Provided records Block Start

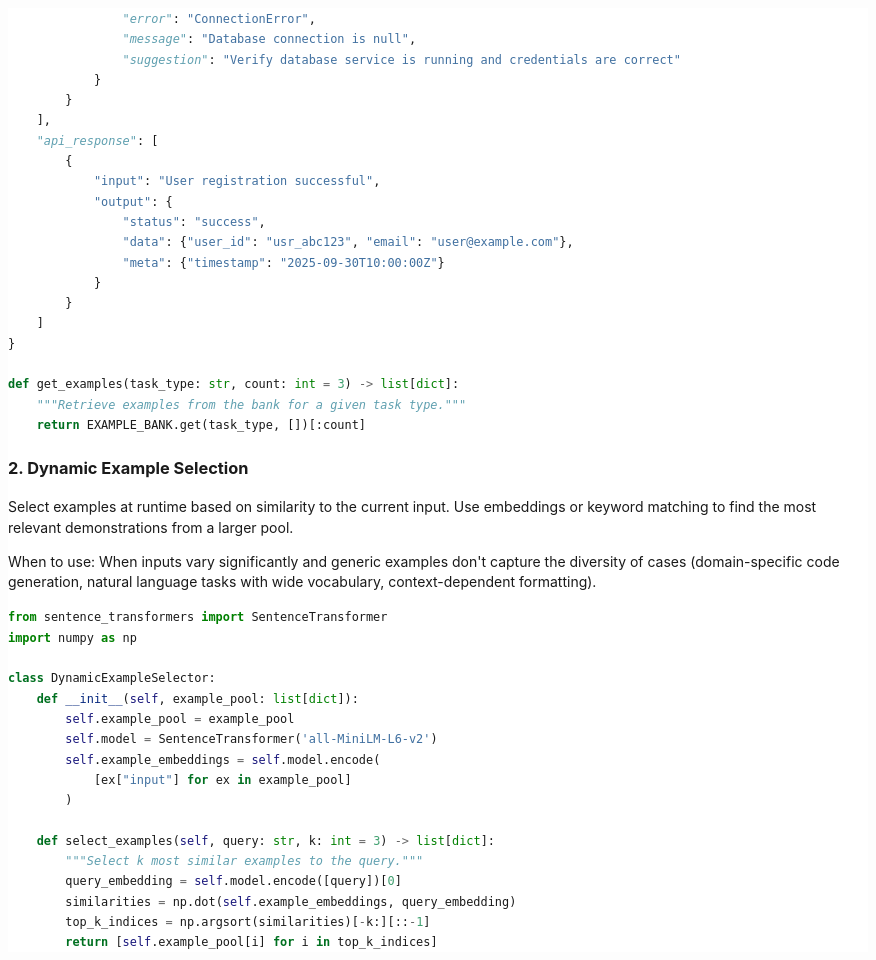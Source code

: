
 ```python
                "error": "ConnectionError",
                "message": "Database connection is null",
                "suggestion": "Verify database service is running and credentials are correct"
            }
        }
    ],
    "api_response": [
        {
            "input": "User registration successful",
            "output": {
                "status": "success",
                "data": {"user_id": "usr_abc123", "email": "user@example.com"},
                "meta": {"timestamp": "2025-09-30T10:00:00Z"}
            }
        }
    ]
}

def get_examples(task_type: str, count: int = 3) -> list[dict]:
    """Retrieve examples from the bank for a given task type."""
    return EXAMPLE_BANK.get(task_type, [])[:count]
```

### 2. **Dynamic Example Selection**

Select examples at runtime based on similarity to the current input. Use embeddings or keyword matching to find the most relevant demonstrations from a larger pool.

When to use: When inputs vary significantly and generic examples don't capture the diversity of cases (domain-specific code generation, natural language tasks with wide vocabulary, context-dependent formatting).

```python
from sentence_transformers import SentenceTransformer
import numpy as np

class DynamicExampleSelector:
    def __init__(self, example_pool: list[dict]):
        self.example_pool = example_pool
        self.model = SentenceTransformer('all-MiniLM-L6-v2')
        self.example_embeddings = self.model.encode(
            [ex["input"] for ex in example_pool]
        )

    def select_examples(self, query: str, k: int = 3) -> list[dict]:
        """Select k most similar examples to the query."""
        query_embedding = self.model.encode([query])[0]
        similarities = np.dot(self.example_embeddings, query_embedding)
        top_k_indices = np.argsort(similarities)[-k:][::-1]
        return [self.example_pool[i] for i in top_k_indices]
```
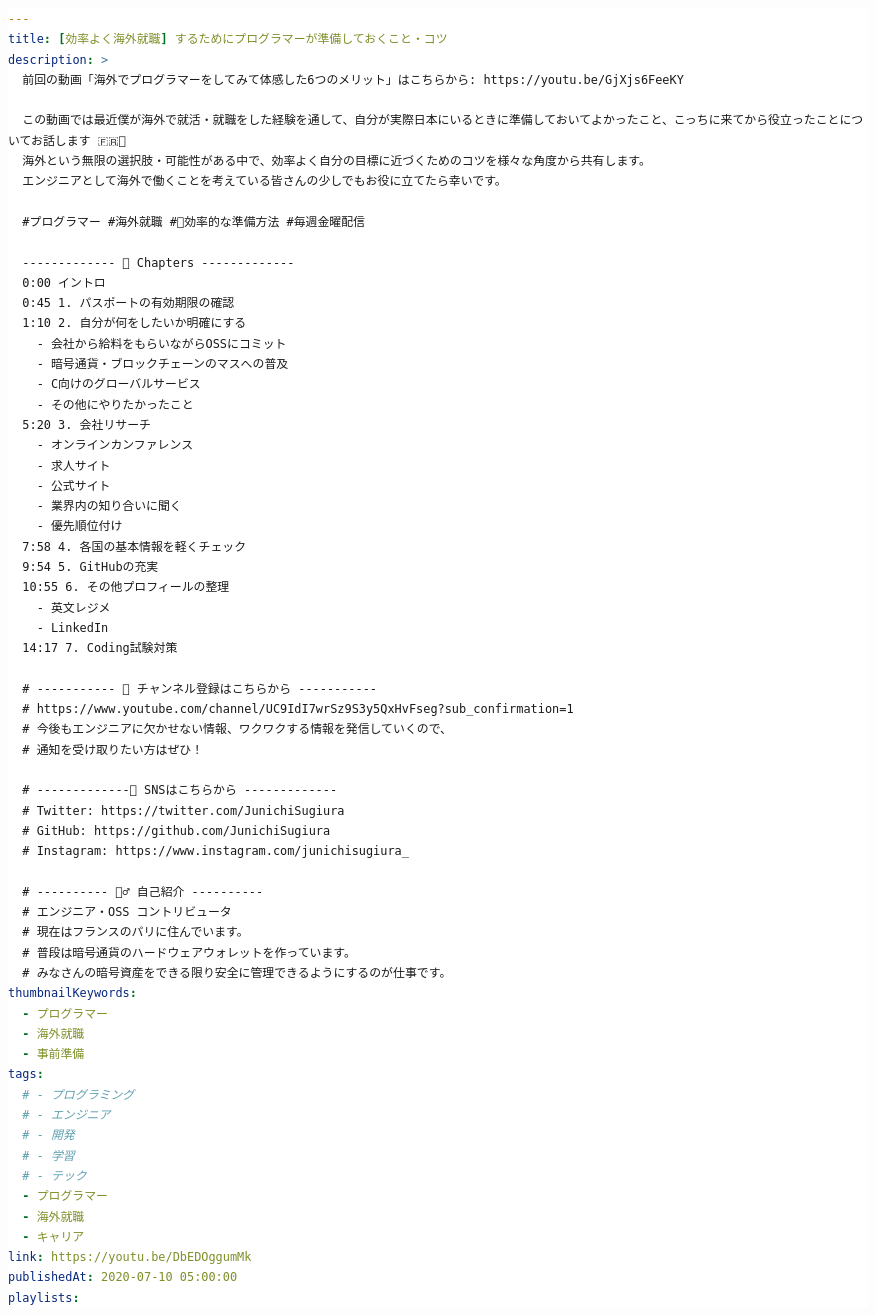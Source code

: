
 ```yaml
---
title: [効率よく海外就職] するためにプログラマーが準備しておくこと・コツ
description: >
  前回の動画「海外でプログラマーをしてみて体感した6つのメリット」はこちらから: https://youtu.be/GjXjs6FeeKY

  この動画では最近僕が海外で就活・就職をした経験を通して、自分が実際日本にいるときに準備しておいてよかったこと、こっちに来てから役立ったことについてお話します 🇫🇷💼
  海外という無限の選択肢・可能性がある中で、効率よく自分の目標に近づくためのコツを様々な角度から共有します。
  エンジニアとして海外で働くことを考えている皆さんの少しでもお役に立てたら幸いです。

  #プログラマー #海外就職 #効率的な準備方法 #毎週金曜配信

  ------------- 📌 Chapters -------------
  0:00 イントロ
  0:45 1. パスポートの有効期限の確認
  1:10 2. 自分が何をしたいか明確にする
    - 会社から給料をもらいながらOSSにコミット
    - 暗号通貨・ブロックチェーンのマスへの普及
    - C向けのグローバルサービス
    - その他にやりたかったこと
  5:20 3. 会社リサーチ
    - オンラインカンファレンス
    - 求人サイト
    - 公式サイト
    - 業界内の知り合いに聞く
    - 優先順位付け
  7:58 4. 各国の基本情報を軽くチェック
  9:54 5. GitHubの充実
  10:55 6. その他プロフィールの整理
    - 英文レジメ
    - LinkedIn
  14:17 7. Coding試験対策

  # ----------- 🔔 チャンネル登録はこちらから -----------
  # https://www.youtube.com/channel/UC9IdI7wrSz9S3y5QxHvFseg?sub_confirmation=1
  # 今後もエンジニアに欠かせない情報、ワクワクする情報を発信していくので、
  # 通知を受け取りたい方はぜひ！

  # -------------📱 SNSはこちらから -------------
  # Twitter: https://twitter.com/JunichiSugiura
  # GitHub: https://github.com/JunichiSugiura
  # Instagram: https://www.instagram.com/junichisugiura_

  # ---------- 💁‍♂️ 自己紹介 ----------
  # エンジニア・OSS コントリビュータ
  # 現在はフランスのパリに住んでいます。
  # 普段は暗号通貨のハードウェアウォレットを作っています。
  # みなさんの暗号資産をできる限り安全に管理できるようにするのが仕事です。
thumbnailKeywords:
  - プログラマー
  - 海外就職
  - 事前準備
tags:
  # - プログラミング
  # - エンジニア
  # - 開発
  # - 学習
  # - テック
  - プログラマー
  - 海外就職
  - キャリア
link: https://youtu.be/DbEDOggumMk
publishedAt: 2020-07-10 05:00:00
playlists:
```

Provided records Block End
Provided records Block Start

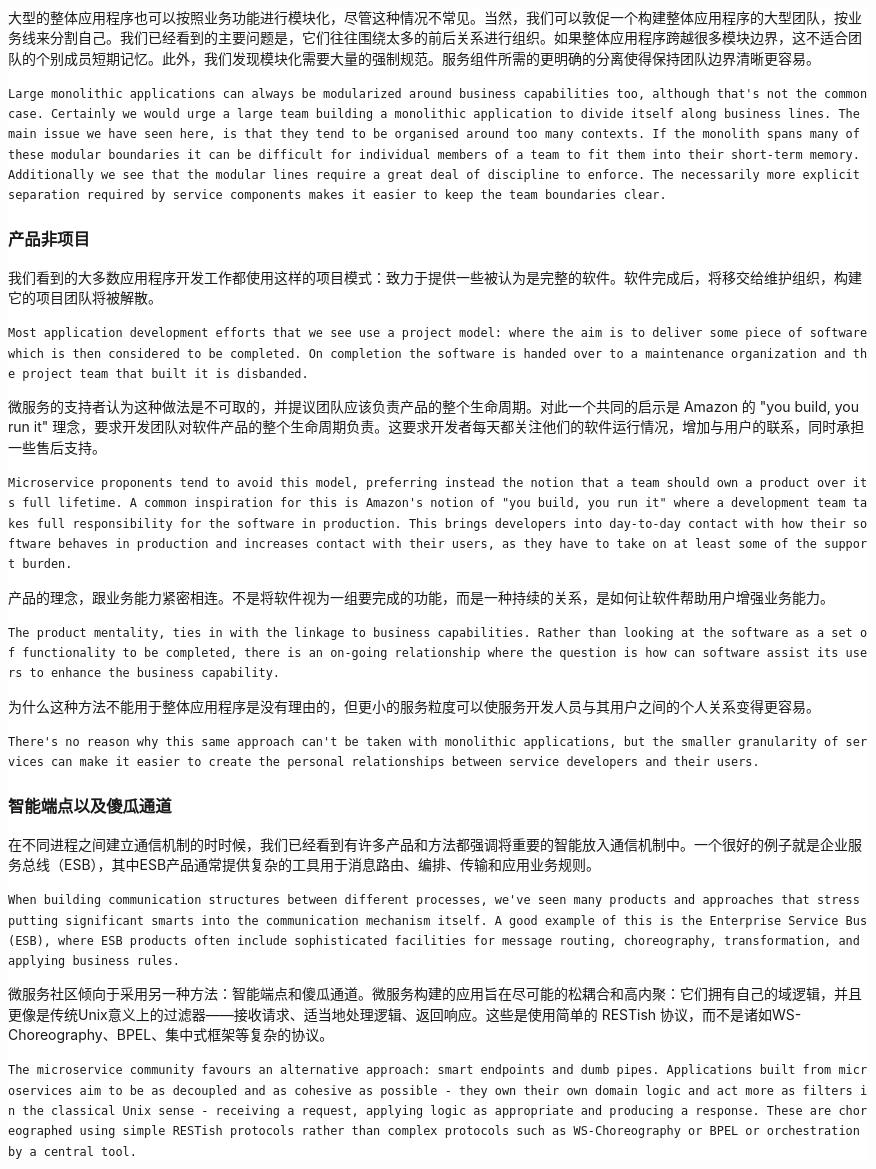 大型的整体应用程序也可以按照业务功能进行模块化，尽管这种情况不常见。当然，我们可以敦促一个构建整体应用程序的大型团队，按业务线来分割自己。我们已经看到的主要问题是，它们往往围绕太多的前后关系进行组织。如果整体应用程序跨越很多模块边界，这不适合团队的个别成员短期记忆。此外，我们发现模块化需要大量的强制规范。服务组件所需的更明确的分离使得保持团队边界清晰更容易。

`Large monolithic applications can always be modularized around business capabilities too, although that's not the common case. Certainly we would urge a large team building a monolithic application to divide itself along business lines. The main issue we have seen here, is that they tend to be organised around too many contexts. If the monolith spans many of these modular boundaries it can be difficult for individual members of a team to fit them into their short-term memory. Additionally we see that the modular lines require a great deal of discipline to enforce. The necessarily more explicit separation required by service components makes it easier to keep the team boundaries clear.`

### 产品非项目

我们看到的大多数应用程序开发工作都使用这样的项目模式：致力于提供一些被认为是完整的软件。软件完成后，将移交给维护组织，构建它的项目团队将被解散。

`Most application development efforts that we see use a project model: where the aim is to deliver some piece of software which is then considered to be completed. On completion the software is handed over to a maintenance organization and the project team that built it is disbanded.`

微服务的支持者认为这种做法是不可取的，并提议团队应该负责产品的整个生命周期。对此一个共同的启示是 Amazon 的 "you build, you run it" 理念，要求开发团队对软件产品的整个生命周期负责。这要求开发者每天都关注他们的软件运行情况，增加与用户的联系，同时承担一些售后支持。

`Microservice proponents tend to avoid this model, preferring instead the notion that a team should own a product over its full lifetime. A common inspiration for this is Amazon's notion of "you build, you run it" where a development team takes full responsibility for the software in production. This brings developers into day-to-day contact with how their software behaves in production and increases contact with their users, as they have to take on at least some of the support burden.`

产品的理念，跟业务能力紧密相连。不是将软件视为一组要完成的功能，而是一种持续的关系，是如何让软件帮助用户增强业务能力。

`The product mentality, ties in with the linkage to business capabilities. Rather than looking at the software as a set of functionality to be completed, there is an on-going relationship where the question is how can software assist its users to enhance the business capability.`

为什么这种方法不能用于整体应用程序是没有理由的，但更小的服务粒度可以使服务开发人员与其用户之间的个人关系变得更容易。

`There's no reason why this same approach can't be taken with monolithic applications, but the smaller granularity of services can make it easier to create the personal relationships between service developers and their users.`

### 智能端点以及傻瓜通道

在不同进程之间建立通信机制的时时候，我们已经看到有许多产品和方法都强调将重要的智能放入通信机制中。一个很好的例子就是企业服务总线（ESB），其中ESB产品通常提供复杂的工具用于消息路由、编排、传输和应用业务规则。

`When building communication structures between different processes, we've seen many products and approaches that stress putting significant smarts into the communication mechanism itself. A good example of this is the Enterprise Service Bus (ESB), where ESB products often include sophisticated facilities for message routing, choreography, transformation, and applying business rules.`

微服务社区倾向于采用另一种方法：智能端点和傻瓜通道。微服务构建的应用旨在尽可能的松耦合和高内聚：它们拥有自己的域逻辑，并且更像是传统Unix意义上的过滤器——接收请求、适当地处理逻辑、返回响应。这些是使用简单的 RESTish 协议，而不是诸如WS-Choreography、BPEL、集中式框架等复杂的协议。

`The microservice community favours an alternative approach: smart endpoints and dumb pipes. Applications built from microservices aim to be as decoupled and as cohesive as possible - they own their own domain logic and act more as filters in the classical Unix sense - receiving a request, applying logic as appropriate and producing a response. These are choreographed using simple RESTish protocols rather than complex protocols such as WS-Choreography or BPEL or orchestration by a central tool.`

Provided records Block End

● Description of the task: Check each line above for the string "count" and copy the ones that have it.

● Response to the task:
def get_examples(task_type: str, count: int = 3) -> list[dict]:
    return EXAMPLE_BANK.get(task_type, [])[:count]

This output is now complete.